Reading and Writing Array Data
NumPy provides convenience functions to read data from files into arrays and write array data to files:
data = np.genfromtxt('data.csv', delimiter=',')
arr = np.array([[1, 2], [3, 4]])
np.save('arr.npy', arr)
arr_reloaded = np.load('arr.npy')
It supports various file formats like CSV, JSON, Numpy binary .npy
, etc.
Summary
In this guide, we looked at some of the key aspects of NumPy for numeric data processing in Python:
- Creating N-dimensional array objects for efficient data storage and vectorized operations.

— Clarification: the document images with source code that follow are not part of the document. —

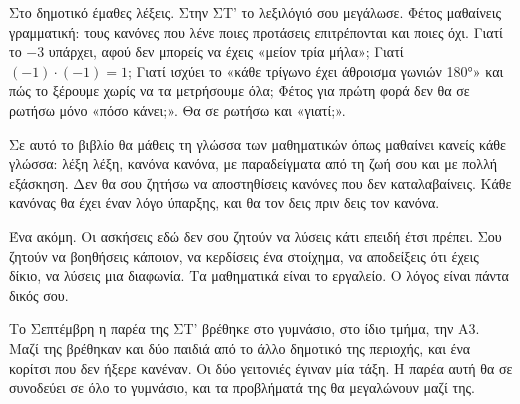 Στο δημοτικό έμαθες λέξεις. Στην ΣΤ’ το λεξιλόγιό σου μεγάλωσε. Φέτος μαθαίνεις γραμματική: τους κανόνες που λένε ποιες προτάσεις επιτρέπονται και ποιες όχι. Γιατί το $-3$ υπάρχει, αφού δεν μπορείς να έχεις «μείον τρία μήλα»; Γιατί $(-1)\cdot(-1)=1$; Γιατί ισχύει το «κάθε τρίγωνο έχει άθροισμα γωνιών 180°» και πώς το ξέρουμε χωρίς να τα μετρήσουμε όλα; Φέτος για πρώτη φορά δεν θα σε ρωτήσω μόνο «πόσο κάνει;». Θα σε ρωτήσω και «γιατί;».

Σε αυτό το βιβλίο θα μάθεις τη γλώσσα των μαθηματικών όπως μαθαίνει κανείς κάθε γλώσσα: λέξη λέξη, κανόνα κανόνα, με παραδείγματα από τη ζωή σου και με πολλή εξάσκηση. Δεν θα σου ζητήσω να αποστηθίσεις κανόνες που δεν καταλαβαίνεις. Κάθε κανόνας θα έχει έναν λόγο ύπαρξης, και θα τον δεις πριν δεις τον κανόνα.

Ένα ακόμη. Οι ασκήσεις εδώ δεν σου ζητούν να λύσεις κάτι επειδή έτσι πρέπει. Σου ζητούν να βοηθήσεις κάποιον, να κερδίσεις ένα στοίχημα, να αποδείξεις ότι έχεις δίκιο, να λύσεις μια διαφωνία. Τα μαθηματικά είναι το εργαλείο. Ο λόγος είναι πάντα δικός σου.


Το Σεπτέμβρη η παρέα της ΣΤ’ βρέθηκε στο γυμνάσιο, στο ίδιο τμήμα, την Α3. Μαζί της βρέθηκαν και δύο παιδιά από το άλλο δημοτικό της περιοχής, και ένα κορίτσι που δεν ήξερε κανέναν. Οι δύο γειτονιές έγιναν μία τάξη. Η παρέα αυτή θα σε συνοδεύει σε όλο το γυμνάσιο, και τα προβλήματά της θα μεγαλώνουν μαζί της.

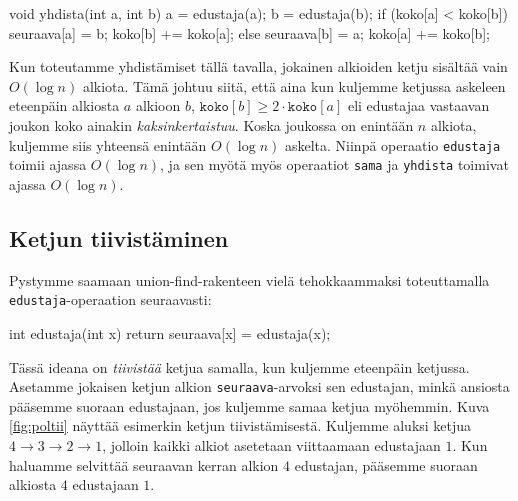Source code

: \begin{code}
void yhdista(int a, int b) {
    a = edustaja(a);
    b = edustaja(b);
    if (koko[a] < koko[b]) {
        seuraava[a] = b;
        koko[b] += koko[a];
    } else {
        seuraava[b] = a;
        koko[a] += koko[b];
    }
}
\end{code}

Kun toteutamme yhdistämiset tällä tavalla, jokainen
alkioiden ketju sisäl\-tää vain $O(\log n)$ alkiota.
Tämä johtuu siitä, että aina kun kuljemme ketjussa
askeleen eteenpäin alkiosta $a$ alkioon $b$,
$\texttt{koko}[b] \ge 2 \cdot \texttt{koko}[a]$ eli
edustajaa vastaavan joukon koko ainakin \emph{kaksinkertaistuu}.
Koska joukossa on enintään $n$ alkiota,
kuljemme siis yhteensä enintään $O(\log n)$ askelta.
Niinpä operaatio \texttt{edustaja} toimii ajassa $O(\log n)$,
ja sen myötä myös operaatiot \texttt{sama} ja \texttt{yhdista}
toimivat ajassa $O(\log n)$.

\subsection{Ketjun tiivistäminen}

Pystymme saamaan union-find-rakenteen vielä tehokkaammaksi
toteuttamalla \texttt{edustaja}-operaation seuraavasti:

\begin{code}
int edustaja(int x) {
    return seuraava[x] = edustaja(x);
}
\end{code}

Tässä ideana on \emph{tiivistää} ketjua samalla,
kun kuljemme eteenpäin ketjussa.
Asetamme jokaisen ketjun alkion \texttt{seuraava}-arvoksi sen edustajan,
minkä ansiosta pääsemme suoraan edustajaan,
jos kuljemme samaa ketjua myöhemmin.
Kuva \ref{fig:poltii} näyttää esimerkin ketjun tiivistämisestä.
Kuljemme aluksi ketjua $4 \rightarrow 3 \rightarrow 2 \rightarrow 1$,
jolloin kaikki alkiot asetetaan viittaamaan edustajaan $1$.
Kun haluamme selvittää seuraavan kerran alkion $4$ edustajan,
pääsemme suoraan alkiosta $4$ edustajaan $1$.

- Array indexing, slicing, and broadcasting features.
- Ufuncs for element-wise array computations like
sqrt
,sin
,exp
. - Aggregation methods like
sum
,mean
,min
,max
. - Tools for linear algebra, random sampling, IO with arrays.
NumPy is a foundational package for scientific computing, data analysis, and machine learning applications in Python. Mastering NumPy enables you to work efficiently with large datasets in Python.
Check out the official NumPy user guide and reference documentation for more details on all available functionality. The NumPy API is quite extensive, so focus on the essential parts relevant to your specific data tasks.